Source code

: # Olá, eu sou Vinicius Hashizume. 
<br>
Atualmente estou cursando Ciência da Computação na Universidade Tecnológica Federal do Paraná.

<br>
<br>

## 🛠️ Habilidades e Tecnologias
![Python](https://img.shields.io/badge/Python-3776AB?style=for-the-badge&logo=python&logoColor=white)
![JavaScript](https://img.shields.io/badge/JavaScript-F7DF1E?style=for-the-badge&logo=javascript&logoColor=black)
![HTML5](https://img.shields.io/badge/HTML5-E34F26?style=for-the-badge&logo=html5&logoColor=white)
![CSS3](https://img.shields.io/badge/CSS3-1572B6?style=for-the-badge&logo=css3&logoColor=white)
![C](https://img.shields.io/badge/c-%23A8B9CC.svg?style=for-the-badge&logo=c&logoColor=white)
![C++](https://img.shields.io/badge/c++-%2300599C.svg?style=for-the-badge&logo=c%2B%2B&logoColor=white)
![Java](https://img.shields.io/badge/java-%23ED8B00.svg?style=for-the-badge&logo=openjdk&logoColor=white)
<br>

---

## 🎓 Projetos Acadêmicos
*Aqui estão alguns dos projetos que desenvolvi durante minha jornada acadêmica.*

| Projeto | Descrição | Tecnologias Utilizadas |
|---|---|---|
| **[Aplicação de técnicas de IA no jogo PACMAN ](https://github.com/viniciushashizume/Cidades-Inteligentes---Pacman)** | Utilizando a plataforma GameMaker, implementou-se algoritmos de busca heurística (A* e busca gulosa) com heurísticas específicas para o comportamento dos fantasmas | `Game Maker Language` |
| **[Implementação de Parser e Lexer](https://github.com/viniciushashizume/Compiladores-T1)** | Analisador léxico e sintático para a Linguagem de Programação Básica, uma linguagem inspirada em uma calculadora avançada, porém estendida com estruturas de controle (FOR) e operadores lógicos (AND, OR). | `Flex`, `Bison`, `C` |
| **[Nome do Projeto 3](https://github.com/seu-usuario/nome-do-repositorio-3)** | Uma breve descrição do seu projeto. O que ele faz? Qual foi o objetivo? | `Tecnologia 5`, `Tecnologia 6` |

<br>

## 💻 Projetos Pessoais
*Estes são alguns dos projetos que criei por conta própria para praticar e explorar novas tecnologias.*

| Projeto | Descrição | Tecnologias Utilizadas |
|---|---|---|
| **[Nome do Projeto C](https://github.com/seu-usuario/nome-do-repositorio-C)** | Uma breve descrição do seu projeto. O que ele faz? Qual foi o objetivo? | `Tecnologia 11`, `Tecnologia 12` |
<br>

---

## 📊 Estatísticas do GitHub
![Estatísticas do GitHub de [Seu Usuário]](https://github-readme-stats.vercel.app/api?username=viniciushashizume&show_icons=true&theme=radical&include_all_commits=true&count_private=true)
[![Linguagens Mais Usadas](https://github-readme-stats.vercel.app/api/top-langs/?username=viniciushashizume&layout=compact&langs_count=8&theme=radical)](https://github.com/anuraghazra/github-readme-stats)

Your assignment
Please copy the entire listing, leaving each line exactly as written.

Task response
Source code

: # Olá, eu sou Vinicius Hashizume. 
<br>
Atualmente estou cursando Ciência da Computação na Universidade Tecnológica Federal do Paraná.

<br>
<br>

## 🛠️ Habilidades e Tecnologias
![Python](https://img.shields.io/badge/Python-3776AB?style=for-the-badge&logo=python&logoColor=white)
![JavaScript](https://img.shields.io/badge/JavaScript-F7DF1E?style=for-the-badge&logo=javascript&logoColor=black)
![HTML5](https://img.shields.io/badge/HTML5-E34F26?style=for-the-badge&logo=html5&logoColor=white)
![CSS3](https://img.shields.io/badge/CSS3-1572B6?style=for-the-badge&logo=css3&logoColor=white)
![C](https://img.shields.io/badge/c-%23A8B9CC.svg?style=for-the-badge&logo=c&logoColor=white)
![C++](https://img.shields.io/badge/c++-%2300599C.svg?style=for-the-badge&logo=c%2B%2B&logoColor=white)
![Java](https://img.shields.io/badge/java-%23ED8B00.svg?style=for-the-badge&logo=openjdk&logoColor=white)
<br>

---

## 🎓 Projetos Acadêmicos
*Aqui estão alguns dos projetos que desenvolvi durante minha jornada acadêmica.*

| Projeto | Descrição | Tecnologias Utilizadas |
|---|---|---|
| **[Aplicação de técnicas de IA no jogo PACMAN ](https://github.com/viniciushashizume/Cidades-Inteligentes---Pacman)** | Utilizando a plataforma GameMaker, implementou-se algoritmos de busca heurística (A* e busca gulosa) com heurísticas específicas para o comportamento dos fantasmas | `Game Maker Language` |
| **[Implementação de Parser e Lexer](https://github.com/viniciushashizume/Compiladores-T1)** | Analisador léxico e sintático para a Linguagem de Programação Básica, uma linguagem inspirada em uma calculadora avançada, porém estendida com estruturas de controle (FOR) e operadores lógicos (AND, OR). | `Flex`, `Bison`, `C` |
| **[Nome do Projeto 3](https://github.com/seu-usuario/nome-do-repositorio-3)** | Uma breve descrição do seu projeto. O que ele faz? Qual foi o objetivo? | `Tecnologia 5`, `Tecnologia 6` |

<br>

## 💻 Projetos Pessoais
*Estes são alguns dos projetos que criei por conta própria para praticar e explorar novas tecnologias.*

| Projeto | Descrição | Tecnologias Utilizadas |
|---|---|---|
| **[Nome do Projeto C](https://github.com/seu-usuario/nome-do-repositorio-C)** | Uma breve descrição do seu projeto. O que ele faz? Qual foi o objetivo? | `Tecnologia 11`, `Tecnologia 12` |
<br>

---

## 📊 Estatísticas do GitHub
![Estatísticas do GitHub de [Seu Usuário]](https://github-readme-stats.vercel.app/api?username=viniciushashizume&show_icons=true&theme=radical&include_all_commits=true&count_private=true)
[![Linguagens Mais Usadas](https://github-readme-stats.vercel.app/api/top-langs/?username=viniciushashizume&layout=compact&langs_count=8&theme=radical)](https://github.com/anuraghazra/github-readme-stats)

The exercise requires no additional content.